5.12.14

A piccole dosi. Il punto sull'omeopatia (Paolo Bellavite)

Nell'agosto del 2001 “il manifesto” sotto il titolo Il teatro della salute dedicò una serie di articoli alle medicine non convenzionali o esotiche. L'articolo che segue, dedicato alla omeopatia, mi pare una ricognizione utilissima, senza demonizzazioni e senza infatuazioni, su un tema, che anche oggi, a più di dieci anni di distanza resta di grande interesse. L'autore, Paolo Bellavite, medico, ematologo, era al tempo professore di patologia generale a Verona. E' autore di numerose pubblicazioni in campo immunoematologico e sui meccanismi dell'infiammazione. (S.L.L.)
Da una parte stregoneria, residuo di epoche passate, ciarlataneria; dall'altra medicina del XXI secolo, frontiera della scienza medica, scienza emergente. Sono tutti appellativi attribuiti all'omeopatia, una delle discipline più controverse tra quelle del variegato mondo delle medicine cosiddette non-convenzionali. L'esistenza, la persistenza e la rinascita almeno a livello popolare dell'omeopatia - i cui utenti sono raddoppiati negli ultimi sei anni, secondo indagini dell'Istat promosse dall'Istituto Superiore di Sanità - pone una sfida appassionante al sapere medico-scientifico. Non si tratta solo di un dilemma tra efficacia/non efficacia di un metodo terapeutico o di un medicinale ma di una questione che tocca il «cuore» della medicina moderna. Le dosi «omeopatiche» sono una violazione del paradigma meccanicistico-molecolare oggi dominante o, meglio, contestano la sua pretesa di essere l'unica credibile interpretazione della realtà biologica. L'omeopatia troverebbe migliore collocazione nell'ambito di un paradigma emergente in medicina, che si potrebbe definire biofisico: le molecole non sarebbero gli unici fattori determinanti in fisiologia e in patologia, in quanto avrebbero un grosso ruolo anche energie e informazioni di tipo bio-elettro-magnetico.
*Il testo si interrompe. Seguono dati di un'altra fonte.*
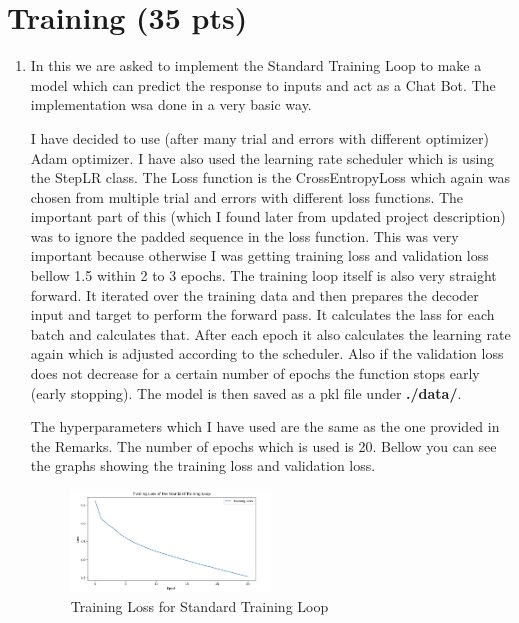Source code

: \documentclass[a4paper]{article}
\begin{document}
\section{Training (35 pts)}
\begin{enumerate}
    \item In this we are asked to implement the Standard Training Loop to make a model which can predict the response to inputs and act as a Chat Bot. The implementation wsa done in a very basic way. 

          I have decided to use (after many trial and errors with different optimizer) Adam optimizer. I have also used the learning rate scheduler which is using the StepLR class. The Loss function is the CrossEntropyLoss which again was chosen from multiple trial and errors with different loss functions. The important part of this (which I found later from updated project description) was to ignore the padded sequence in the loss function. This was very important because otherwise I was getting training loss and validation loss bellow 1.5 within 2 to 3 epochs. The training loop itself is also very straight forward. It iterated over the training data and then prepares the decoder input and target to perform the forward pass. It calculates the lass for each batch and calculates that. After each epoch it also calculates the learning rate again which is adjusted according to the scheduler. Also if the validation loss does not decrease for a certain number of epochs the function stops early (early stopping). The model is then saved as a pkl file under \textbf{./data/}.

          The hyperparameters which I have used are the same as the one provided in the Remarks. The number of epochs which is used is 20. Bellow you can see the graphs showing the training loss and validation loss.

          \begin{figure}[H]
              \centering
              \includegraphics[width=0.5\textwidth]{"../data/training_loss_simple_training_loop.png"}
              \caption{Training Loss for Standard Training Loop}
              \label{fig:my_label}
          \end{figure}


\end{enumerate}
\end{document}
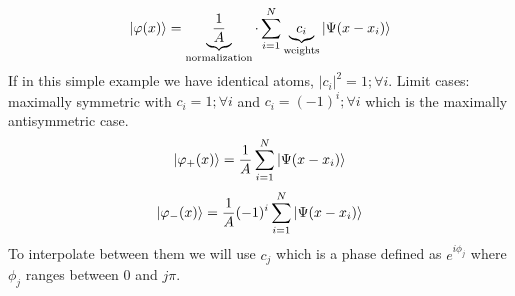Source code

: \begin{equation}
    \ket{\varphi(x)} = \underbrace{\frac{1}{A}}_{\text{normalization}}\cdot \sum_{i=1}^{N} \underbrace{c_i}_{\text{weights}} \ket{\Psi(x-x_i)}
\end{equation}
If in this simple example we have identical atoms, $|c_i|^2 = 1; \forall i$. Limit cases: maximally symmetric with $c_i = 1; \forall i$ and $c_i = (-1)^i; \forall i$ which is the maximally antisymmetric case.
\begin{equation}
    \ket{\varphi_+(x)} = \frac{1}{A} \sum_{i=1}^{N} \ket{\Psi(x-x_i)}
\end{equation}
\begin{equation}
    \ket{\varphi_-(x)} = \frac{1}{A} (-1)^i \sum_{i=1}^{N} \ket{\Psi(x-x_i)}
\end{equation}
To interpolate between them we will use $c_j$ which is a phase defined as $e^{i\phi_j}$ where $\phi_j$ ranges between $0$ and $j\pi$.

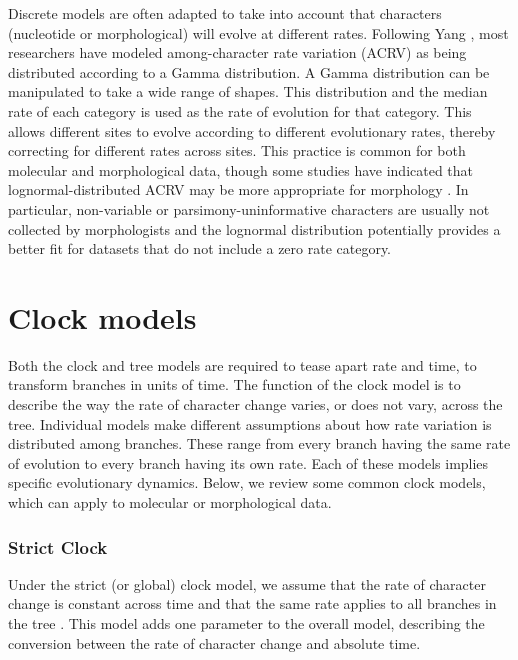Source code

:Discrete models are often adapted to take into account that characters (nucleotide or morphological) will evolve at different rates. Following Yang \citep{Yang1994a}, 
most researchers have modeled among-character rate variation (ACRV) as being distributed according to a Gamma distribution.
A Gamma distribution can be manipulated to take a wide range of shapes.
This distribution 
and the median rate of each category is used as the rate of evolution for that category.
This allows different sites to evolve according to different evolutionary rates, thereby correcting for different rates across sites.
This practice is common for both molecular and morphological data, though some studies have indicated that lognormal-distributed ACRV may be more appropriate for morphology \citep{wagner2011, Harrison2015}.
In particular, non-variable or parsimony-uninformative characters are usually not collected by morphologists and the lognormal distribution potentially provides a better fit for datasets that do not include a zero rate category.
 \citep{Lewis2001,leache2015}

\section{Clock models}
Both the clock and tree models are required to tease apart rate and time,  to transform branches in units of time.
The function of the clock model is to describe the way the rate of character change varies, or does not vary, across the tree.
Individual models make different assumptions about how rate variation is distributed among branches.
These range from  every branch having the same rate of evolution to every branch having its own rate.
Each of these models implies specific evolutionary dynamics.
Below, we review some common clock models, which can apply to molecular or morphological data.

\subsubsection{Strict Clock}
Under the strict (or global) clock model, we assume that the rate of character change is constant across time and that the same rate applies to all branches in the tree \citep{Zuckerkandl1962, Zuckerkandl1965EvolutionaryDivergenceConvergence}.
This model adds one parameter to the overall model, describing the conversion between the rate of character change  and absolute time.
Secondo altri sarebbe più opportuno inquadrare l'omeopatia nel paradigma della complessità per valorizzare l'interrelazione dinamica tra le varie componenti dell'essere umano, psichiche e fisico-anatomiche, e la relazione con l'ambiente. Queste due interpretazioni non sono in contrasto, ma illustrano la novità e l'attualità dell'approccio omeopatico.
L'omeopatia (da omoios-simile e pathos-sofferenza) rappresenta uno dei grandi «sistemi» medici di fine 700-primi '800, fondato dal medico tedesco Samuel Hahnemann. Le prime pubblicazioni risalgono al Saggio su un nuovo principio per accertare il potere curativo dei formaci, del 1796, poi all'opera ancora di riferimento, l'Organon (1810). Secondo tale sistema, sarebbe possibile curare i malati mediante la somministrazione in minime dosi (e/o alte diluizioni/dinamizzazioni) di medicinali scelti utilizzando il principio della «similitudine dei sintomi» (similia similibus curantur). In altre parole, quel medicinale (vegetale, minerale o persino veleno animale) che, provato in piccole dosi su un soggetto sano, induce la comparsa di caratteristici sintomi per l'innesco di un disequilibrio fisiopatologico, potrebbe curare un soggetto che presentasse, a causa di una malattia naturale, gli stessi o simili sintomi. Pur trattandosi di un principio presente in tradizioni antiche come la scuola Ippocratica (400 a.C) e di Paracelso (1.500 d.C.) Hahnemann ne fece un metodo operativo, diffusosi in tutto il mondo e ancora largamente utilizzato.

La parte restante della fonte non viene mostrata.